* _REQUIRED WORK_
Gather every line in the records below that contains the word "plots".

┌─ EXCERPTED DATA

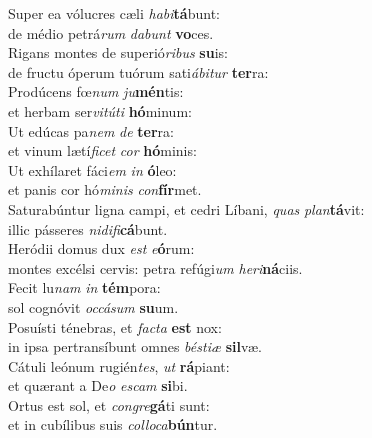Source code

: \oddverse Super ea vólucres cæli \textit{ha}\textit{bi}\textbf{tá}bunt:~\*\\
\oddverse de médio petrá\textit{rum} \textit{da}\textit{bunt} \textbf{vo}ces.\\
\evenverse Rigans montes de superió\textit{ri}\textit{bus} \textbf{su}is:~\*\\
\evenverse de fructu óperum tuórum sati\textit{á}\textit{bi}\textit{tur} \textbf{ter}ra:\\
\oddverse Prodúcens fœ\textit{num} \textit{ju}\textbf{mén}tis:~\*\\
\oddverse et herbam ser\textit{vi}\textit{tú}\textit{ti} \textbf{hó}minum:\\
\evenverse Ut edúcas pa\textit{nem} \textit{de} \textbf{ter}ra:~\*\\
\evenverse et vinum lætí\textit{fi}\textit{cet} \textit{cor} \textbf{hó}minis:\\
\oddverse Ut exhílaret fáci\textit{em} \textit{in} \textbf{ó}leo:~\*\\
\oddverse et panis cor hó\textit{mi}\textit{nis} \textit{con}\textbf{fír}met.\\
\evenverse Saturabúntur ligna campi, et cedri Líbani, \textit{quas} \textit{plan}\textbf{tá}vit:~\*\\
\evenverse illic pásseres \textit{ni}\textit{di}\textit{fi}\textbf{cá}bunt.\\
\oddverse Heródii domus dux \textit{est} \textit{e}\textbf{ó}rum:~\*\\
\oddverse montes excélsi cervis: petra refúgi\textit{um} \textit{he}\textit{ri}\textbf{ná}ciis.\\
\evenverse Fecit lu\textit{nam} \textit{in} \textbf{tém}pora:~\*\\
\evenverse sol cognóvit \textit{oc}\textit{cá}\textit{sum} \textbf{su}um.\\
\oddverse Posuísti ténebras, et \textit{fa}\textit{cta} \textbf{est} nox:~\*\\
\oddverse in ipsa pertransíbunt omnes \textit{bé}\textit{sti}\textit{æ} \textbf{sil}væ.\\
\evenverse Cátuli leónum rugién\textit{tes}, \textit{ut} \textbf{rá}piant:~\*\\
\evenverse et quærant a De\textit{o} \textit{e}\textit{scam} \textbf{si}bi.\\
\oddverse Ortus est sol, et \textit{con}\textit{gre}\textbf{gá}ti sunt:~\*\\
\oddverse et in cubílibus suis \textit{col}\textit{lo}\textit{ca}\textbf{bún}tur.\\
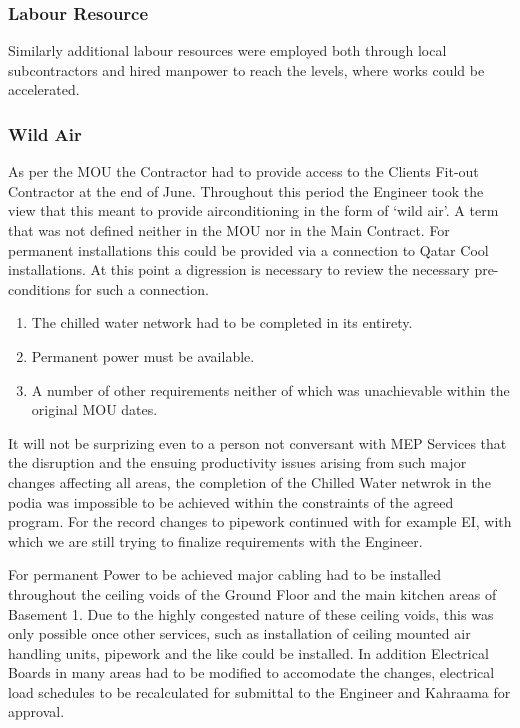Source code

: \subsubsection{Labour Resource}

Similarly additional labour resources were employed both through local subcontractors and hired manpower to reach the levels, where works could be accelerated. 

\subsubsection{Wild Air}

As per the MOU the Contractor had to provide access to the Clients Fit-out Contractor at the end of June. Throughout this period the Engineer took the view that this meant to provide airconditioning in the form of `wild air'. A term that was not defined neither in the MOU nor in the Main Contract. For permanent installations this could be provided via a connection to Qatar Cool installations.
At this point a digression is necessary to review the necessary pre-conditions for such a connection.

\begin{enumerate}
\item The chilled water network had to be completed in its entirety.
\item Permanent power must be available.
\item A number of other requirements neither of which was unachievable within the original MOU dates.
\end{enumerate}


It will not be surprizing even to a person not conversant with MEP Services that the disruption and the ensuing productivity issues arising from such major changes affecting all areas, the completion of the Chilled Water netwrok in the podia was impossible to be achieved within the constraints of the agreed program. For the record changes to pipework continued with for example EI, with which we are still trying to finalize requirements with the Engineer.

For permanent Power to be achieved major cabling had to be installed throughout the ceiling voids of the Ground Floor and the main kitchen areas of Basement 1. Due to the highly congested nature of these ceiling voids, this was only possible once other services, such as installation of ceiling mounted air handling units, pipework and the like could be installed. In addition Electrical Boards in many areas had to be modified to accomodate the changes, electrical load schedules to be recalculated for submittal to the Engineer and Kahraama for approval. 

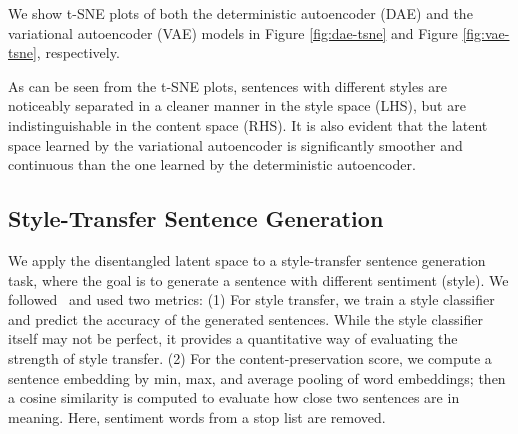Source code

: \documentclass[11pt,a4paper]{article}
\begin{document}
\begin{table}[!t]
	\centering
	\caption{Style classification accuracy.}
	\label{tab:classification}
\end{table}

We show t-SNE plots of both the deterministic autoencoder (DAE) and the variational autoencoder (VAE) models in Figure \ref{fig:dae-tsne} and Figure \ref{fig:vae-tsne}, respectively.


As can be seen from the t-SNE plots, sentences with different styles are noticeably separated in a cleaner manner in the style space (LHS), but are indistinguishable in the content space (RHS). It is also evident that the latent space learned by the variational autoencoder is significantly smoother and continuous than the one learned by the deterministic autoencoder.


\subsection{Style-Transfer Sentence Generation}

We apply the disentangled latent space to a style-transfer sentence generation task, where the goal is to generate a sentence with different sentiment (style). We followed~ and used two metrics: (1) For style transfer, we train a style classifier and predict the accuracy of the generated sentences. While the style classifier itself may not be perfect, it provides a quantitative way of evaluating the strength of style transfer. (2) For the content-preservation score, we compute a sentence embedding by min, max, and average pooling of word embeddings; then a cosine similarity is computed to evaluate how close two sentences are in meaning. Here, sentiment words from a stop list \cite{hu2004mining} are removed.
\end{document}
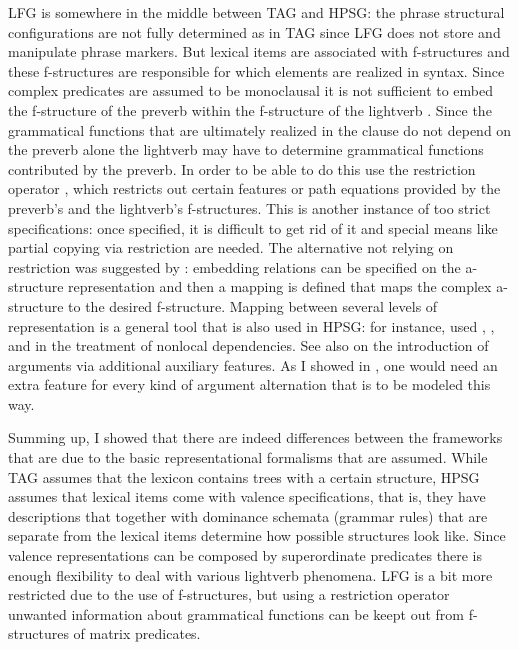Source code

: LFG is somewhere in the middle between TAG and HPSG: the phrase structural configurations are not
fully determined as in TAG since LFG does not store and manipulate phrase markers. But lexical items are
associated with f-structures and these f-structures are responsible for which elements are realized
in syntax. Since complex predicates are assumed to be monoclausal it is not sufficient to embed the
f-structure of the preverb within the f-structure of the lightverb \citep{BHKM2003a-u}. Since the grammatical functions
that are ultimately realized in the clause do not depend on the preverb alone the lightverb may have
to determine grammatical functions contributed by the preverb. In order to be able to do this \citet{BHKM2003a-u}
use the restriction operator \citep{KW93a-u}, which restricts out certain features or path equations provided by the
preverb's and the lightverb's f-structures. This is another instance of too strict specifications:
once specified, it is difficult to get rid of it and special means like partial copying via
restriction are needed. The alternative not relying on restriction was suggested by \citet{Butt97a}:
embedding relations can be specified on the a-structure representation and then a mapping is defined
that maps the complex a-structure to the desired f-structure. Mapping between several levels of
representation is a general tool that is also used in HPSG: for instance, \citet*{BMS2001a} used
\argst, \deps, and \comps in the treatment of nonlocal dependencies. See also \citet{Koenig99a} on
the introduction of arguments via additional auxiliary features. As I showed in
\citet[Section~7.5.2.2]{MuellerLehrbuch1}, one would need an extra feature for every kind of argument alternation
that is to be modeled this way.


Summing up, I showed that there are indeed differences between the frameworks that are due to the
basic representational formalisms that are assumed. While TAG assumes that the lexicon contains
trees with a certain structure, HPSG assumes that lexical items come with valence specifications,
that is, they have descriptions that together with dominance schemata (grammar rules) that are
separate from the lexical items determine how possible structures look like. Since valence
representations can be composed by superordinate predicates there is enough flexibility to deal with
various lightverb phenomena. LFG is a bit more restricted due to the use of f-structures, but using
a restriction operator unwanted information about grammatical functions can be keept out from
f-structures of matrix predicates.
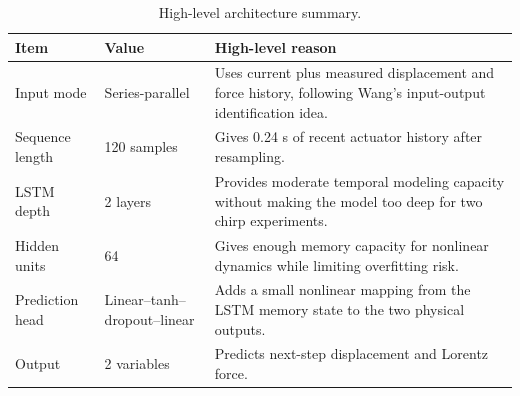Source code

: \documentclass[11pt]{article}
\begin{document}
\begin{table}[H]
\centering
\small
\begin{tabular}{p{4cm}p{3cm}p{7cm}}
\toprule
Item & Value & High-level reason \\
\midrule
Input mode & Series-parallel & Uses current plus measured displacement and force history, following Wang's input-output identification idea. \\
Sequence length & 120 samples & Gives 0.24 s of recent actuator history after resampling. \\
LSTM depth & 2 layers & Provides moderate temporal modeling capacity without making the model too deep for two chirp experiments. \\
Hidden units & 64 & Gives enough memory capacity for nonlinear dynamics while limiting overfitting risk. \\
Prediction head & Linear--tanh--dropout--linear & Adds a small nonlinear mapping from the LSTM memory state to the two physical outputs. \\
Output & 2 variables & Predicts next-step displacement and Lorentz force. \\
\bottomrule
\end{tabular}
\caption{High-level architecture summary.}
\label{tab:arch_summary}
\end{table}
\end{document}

└─

* _OUTPUT OF THE EXERCISE_
We show t-SNE plots of both the deterministic autoencoder (DAE) and the variational autoencoder (VAE) models in Figure \ref{fig:dae-tsne} and Figure \ref{fig:vae-tsne}, respectively.
As can be seen from the t-SNE plots, sentences with different styles are noticeably separated in a cleaner manner in the style space (LHS), but are indistinguishable in the content space (RHS). It is also evident that the latent space learned by the variational autoencoder is significantly smoother and continuous than the one learned by the deterministic autoencoder.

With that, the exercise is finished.